I just found the whole economy being a volcano waiting to blow up deadly lava bursts, and in that scenario, having a few funds in crypto might not be a bad thing. I think of it as a spreading of risk in a volatile economy, as crypto might benefit from a world economic collapse.

I didn't do it, though, mostly because I'm very much not a first mover of anything. I bide my time.


----------



## ptram (Jun 29, 2021)

I don't. But a few decades ago I asked my bank director how I could invest in Apple shares from Italy. He laughed and told me to avoid wasting money in something so volatile.

Paolo


----------



## Markrs (Jun 29, 2021)

kgdrum said:


> The entire crypto phenomena often leaves me puzzled. One aspect of crypto I really don’t understand and if someone could explain It I would appreciate it is* data-mining. *
> How does having super computers running mathematical calculations create bitcoin? I keep hearing people and governments complain that crypto data-mining takes too much energy and resources environmentally and I’m left more puzzled,data-mining creates bitcoin not other people investing? Some of this just doesn’t seem to make sense to my small old fashioned mind.
> Can someone please explain this to me?


It is just a way to limit supply but at the same time to ensure that those computers keep a log of transactions.
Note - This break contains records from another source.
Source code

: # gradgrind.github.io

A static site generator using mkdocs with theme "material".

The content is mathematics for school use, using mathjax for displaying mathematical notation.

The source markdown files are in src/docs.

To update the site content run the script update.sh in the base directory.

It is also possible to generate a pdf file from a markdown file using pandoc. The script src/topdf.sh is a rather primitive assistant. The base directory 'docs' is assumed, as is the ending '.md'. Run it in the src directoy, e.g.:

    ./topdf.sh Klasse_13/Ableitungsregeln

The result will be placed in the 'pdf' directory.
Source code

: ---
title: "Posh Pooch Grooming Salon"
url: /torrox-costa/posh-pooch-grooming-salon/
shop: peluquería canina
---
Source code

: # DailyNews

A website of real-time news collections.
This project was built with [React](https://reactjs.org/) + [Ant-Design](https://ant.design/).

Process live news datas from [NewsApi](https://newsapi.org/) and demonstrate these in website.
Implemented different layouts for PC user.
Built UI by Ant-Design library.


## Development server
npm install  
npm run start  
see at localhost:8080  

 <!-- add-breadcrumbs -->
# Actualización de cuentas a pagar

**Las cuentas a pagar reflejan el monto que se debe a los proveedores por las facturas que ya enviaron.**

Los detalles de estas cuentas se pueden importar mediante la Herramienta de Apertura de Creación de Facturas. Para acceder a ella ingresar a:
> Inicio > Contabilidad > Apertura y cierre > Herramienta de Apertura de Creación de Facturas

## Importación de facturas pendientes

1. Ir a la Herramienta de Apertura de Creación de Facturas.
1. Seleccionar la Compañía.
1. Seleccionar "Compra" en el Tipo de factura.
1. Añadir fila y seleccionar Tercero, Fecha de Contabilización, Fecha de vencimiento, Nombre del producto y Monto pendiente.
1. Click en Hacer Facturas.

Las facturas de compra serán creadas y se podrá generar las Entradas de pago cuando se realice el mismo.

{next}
In the normal financial world there are centralised computers that track transactions, like those done by VISA and Mastercard. In a decentralised financial system this is done by 10,000s computers around the world that keep a copy of all transactions. This stops potential fraud as any attempt to manipulate the trade on one computer are wayed against the record on the 10,000s of computers running elsewhere.

To reward the owners of these computers they can "mine" for Crypto Currency, they mine by solving maths problems. To ensure that there is not over supply they reduce the number of coins that can be created by increasing the complexity of the math problem. They do this by monitoring all the people "mining" and if lots of people are trying to create a coin at the same time they make the math problem harder. This way ensuring that only a finite number of coins are created at any one time.


----------



## kgdrum (Jun 29, 2021)

Markrs said:


> It is just a way to limit supply but at the same time to ensure that those computers keep a log of transactions.
> 
> In the normal financial world there are centralised computers that track transactions, like those done by VISA and Mastercard. In a decentralised financial system this is done by 10,000s computers around the world that keep a copy of all transactions. This stops potential fraud as any attempt to manipulate the trade on one computer are wayed against the record on the 10,000s of computers running elsewhere.
> 
> To reward the owners of these computers they can "mine" for Crypto Currency, they mine by solving maths problems. To ensure that there is not over supply they reduce the number of coins that can be created by increasing the complexity of the math problem. They do this by monitoring all the people "mining" and if lots of people are trying to create a coin at the same time they make the math problem harder. This way ensuring that only a finite number of coins are created at any one time.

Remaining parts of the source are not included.